When Seymour came to the Raiders, the impact was immediate. While he was not a world beater, his impact on the team was undeniable.

Seymour brought something to the Raiders that no other member of the team could, a winning mentality and a winners' experience. Seymour showed the team what it takes to be a winner when he put his ego aside and was the first player on the rookie/sophomore bus to training camp.

Seymour showed other teams that the Raiders are no longer a team you can push around without getting pushed back when he open hand punched the man who doesn't take no for an answer, Ben Roethlisberger.

Finally, Seymour showed the Raiders what it means to put the team first when he moved from defensive end to defensive tackle without so much of a mumble of a complaint.  

However, while his impact on the team's mentality has played a big role in the resurgence of the Raiders, it is his impact on the field that makes him easily worth the first-round pick Al Davis gave for him.

Seymour's own play has been very good as he made the pro-bowl for the sixth time in his career in 2010. But really, it is the effect that he has had on the rest of the defensive line that has made him so valuable.

For the first time since he was playing alongside Warran Sapp, Tommy Kelly has great talent playing along side him which has allowed him to live up to the potential all of the Raiders fans knew he had. In addition, Kelly came into Raiders camp in 2010 in amazing shape, something that I'm convinced Seymour had to do with since Kelly talked so much about how much Seymour has helped him continue to develop.

In addition, the Raiders young defensive linemen like Trevor Scott, Matt Shaughnessy, Desmond Bryant and Lamarr Houston have all benefited from learning their trade from a six-ime Pro Bowler and three-time Super Bowl champion.

Seymour has brought a winning mentality to the Raiders for the first time in years and has everyone on the defensive line playing better because of his influence.

That is something you cannot say about the Raiders recent first round picks. In looking at the value of the trade, one must also consider how the Raiders have fared in the first round in recent years.

Starting with the 2002 draft, the Raiders have selected 11 players in the first round. Those players were Napolean Harris, Philip Buchannon, Tyler Brayton, Nnamdi Asomugha, Robert Gallery, Fabian Washington, Michael Huff, JaMarcus Russell, Darren McFadden, Darrius Heyward-Bey and Rolando McClain.
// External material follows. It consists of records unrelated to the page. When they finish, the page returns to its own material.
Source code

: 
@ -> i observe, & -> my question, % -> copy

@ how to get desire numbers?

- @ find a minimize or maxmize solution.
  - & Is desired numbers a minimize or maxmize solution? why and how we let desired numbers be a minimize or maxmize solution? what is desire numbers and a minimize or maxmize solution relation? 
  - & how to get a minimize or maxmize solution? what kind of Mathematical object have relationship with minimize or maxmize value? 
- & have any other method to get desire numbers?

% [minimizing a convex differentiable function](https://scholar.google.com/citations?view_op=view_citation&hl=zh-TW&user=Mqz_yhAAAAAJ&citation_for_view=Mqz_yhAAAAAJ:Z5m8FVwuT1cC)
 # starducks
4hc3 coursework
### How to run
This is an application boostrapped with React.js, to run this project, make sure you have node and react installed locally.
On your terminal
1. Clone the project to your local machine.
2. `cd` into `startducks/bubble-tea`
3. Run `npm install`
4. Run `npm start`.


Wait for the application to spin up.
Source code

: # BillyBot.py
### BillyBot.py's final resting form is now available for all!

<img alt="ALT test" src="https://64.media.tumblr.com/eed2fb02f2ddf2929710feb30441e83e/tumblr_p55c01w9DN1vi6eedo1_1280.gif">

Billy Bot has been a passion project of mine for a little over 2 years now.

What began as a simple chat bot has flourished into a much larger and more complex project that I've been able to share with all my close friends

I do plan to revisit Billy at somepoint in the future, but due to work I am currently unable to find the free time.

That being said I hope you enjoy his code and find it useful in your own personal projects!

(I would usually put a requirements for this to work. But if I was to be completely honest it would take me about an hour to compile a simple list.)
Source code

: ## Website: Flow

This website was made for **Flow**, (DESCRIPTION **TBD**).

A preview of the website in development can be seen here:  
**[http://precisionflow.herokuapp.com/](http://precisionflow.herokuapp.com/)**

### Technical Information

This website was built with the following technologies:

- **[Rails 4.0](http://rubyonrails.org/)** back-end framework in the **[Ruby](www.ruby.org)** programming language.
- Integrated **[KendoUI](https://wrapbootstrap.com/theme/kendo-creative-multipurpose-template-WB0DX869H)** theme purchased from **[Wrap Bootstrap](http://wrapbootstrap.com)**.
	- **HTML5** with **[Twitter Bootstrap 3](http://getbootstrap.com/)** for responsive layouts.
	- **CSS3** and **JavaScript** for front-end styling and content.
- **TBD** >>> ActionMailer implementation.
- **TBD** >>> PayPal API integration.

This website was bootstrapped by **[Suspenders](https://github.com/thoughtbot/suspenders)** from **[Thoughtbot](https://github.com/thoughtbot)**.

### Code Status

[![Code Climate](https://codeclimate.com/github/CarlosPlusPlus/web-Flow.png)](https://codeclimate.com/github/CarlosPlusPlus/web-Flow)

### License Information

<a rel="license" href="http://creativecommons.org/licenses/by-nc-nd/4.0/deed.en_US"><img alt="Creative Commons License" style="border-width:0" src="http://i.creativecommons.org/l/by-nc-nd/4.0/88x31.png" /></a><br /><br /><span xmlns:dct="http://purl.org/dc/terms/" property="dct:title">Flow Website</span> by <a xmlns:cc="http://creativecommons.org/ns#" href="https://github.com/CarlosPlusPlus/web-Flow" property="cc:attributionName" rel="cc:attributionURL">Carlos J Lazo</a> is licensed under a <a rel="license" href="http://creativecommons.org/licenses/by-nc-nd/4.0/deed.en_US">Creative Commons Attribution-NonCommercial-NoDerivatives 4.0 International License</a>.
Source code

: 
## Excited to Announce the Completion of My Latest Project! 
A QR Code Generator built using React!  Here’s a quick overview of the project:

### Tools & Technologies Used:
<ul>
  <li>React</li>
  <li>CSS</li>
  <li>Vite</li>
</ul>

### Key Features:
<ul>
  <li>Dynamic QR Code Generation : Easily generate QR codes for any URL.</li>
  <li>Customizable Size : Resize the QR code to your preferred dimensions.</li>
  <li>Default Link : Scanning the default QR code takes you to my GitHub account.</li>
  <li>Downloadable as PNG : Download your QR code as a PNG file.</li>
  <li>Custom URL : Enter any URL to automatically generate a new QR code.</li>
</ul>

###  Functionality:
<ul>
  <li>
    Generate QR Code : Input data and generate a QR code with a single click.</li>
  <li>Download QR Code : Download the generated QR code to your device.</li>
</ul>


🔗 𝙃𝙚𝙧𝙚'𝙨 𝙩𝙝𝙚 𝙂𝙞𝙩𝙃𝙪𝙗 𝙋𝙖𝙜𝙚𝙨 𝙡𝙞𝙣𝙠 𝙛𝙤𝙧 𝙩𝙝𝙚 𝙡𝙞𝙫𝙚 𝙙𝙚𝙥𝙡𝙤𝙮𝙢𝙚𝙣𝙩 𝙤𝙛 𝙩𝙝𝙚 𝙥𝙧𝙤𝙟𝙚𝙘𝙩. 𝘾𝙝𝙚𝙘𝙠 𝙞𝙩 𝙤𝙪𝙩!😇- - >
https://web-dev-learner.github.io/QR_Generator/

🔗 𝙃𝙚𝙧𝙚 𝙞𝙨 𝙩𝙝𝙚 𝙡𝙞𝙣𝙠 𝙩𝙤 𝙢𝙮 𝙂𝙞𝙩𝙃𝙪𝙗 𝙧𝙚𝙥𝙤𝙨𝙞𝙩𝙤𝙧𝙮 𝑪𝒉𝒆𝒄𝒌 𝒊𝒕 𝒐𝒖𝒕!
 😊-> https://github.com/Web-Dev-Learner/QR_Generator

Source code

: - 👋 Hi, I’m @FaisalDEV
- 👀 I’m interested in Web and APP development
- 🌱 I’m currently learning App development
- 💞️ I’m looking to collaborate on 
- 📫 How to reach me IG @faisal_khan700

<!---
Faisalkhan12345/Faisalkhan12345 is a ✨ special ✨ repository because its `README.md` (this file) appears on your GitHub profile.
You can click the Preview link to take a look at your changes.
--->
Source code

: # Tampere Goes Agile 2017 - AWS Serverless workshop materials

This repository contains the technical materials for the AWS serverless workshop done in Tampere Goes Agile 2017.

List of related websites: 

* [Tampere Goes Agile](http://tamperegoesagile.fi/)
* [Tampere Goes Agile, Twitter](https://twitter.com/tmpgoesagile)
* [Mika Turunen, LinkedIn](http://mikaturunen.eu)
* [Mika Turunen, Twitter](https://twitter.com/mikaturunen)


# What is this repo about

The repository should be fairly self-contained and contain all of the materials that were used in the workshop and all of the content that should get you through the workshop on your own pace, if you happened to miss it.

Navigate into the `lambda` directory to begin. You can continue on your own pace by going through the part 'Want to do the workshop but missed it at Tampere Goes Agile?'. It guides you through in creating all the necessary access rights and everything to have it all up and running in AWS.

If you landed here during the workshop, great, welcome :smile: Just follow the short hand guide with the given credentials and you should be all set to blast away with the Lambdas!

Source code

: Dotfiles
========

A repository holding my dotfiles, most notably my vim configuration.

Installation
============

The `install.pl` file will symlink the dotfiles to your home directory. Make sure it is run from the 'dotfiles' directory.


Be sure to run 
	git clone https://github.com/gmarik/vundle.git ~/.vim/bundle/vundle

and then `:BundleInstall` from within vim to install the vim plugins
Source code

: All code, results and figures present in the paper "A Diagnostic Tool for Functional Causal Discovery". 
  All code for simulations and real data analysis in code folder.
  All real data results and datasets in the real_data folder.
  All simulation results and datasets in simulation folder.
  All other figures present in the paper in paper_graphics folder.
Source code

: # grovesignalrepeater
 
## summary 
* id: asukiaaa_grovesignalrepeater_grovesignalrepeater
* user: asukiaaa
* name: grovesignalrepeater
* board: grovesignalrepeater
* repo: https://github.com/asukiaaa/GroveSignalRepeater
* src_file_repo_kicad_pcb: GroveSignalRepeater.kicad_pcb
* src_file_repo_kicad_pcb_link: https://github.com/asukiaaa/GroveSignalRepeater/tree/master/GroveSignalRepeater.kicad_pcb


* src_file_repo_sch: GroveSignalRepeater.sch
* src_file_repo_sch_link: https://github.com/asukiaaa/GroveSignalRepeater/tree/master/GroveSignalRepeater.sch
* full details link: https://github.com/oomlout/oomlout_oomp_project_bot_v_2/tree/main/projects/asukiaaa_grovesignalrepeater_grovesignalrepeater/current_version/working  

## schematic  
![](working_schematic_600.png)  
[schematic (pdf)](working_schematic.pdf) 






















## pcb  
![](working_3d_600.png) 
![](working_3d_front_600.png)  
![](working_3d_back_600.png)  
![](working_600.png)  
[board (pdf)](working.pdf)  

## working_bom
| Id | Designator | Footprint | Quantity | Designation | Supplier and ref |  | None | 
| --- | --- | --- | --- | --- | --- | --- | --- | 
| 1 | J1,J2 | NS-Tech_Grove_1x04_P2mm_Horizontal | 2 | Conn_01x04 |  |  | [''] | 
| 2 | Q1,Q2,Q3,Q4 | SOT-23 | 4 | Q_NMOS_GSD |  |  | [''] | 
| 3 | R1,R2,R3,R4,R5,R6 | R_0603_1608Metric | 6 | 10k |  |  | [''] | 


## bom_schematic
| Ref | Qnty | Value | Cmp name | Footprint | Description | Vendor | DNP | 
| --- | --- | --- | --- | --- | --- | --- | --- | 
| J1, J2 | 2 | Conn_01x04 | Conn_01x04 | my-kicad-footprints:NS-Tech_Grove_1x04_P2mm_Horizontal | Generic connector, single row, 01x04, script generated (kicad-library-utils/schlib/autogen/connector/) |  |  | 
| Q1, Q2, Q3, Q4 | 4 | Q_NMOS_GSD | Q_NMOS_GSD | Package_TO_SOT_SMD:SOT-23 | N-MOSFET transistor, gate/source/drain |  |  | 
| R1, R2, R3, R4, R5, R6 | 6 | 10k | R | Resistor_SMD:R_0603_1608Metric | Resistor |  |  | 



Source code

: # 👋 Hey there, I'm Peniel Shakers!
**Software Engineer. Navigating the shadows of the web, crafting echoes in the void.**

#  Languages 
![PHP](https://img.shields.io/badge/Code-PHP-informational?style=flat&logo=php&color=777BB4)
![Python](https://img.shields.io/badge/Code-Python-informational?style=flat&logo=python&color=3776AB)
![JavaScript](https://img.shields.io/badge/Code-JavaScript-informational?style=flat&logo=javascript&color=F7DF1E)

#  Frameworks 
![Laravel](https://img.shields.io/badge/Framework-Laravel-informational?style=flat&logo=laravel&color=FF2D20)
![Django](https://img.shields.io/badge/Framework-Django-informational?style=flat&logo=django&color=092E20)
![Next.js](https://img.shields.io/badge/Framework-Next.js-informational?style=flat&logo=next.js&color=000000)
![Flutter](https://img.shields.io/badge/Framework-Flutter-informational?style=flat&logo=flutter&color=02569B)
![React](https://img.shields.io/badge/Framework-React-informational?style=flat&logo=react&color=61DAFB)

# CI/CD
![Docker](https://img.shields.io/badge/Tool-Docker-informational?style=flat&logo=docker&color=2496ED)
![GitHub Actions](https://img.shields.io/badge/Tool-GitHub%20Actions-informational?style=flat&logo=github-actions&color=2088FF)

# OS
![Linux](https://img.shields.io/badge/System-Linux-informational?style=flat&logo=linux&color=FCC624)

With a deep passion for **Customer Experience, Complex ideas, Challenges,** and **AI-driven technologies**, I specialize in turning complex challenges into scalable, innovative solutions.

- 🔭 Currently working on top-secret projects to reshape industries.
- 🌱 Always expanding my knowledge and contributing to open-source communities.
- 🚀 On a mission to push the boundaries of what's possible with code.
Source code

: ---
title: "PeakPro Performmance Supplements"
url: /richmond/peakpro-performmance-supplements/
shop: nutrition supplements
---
Harris, Buchannon, Brayton, Russell, Gallery and Washington never panned out for the Raiders. Gallery was the most recent to leave, and though he ended up being a solid guard, guards do not get taken early in the first round.

Of the players that stuck around the Raiders, only two of these 11 could be seen as having a significant impact on the team—Nnamdi Asomugha and Darren McFadden; however, neither of them had much of an impact in their first two years with the team.

Michael Huff finally came into his own last season, but only after struggling for four years and now it looks as though he might not even be with the Raiders next season.

DHB obviously has not been an impact player in his first two years and it is yet to be seen if he ever will be. Rolando McClain had a decent first season but still has a lot of room to improve.

Though we have found two very good players in the first round with Asomugha and DMAC, they are obviously in the minority and did not have the impact in their first two years that Seymour has had in his first two years.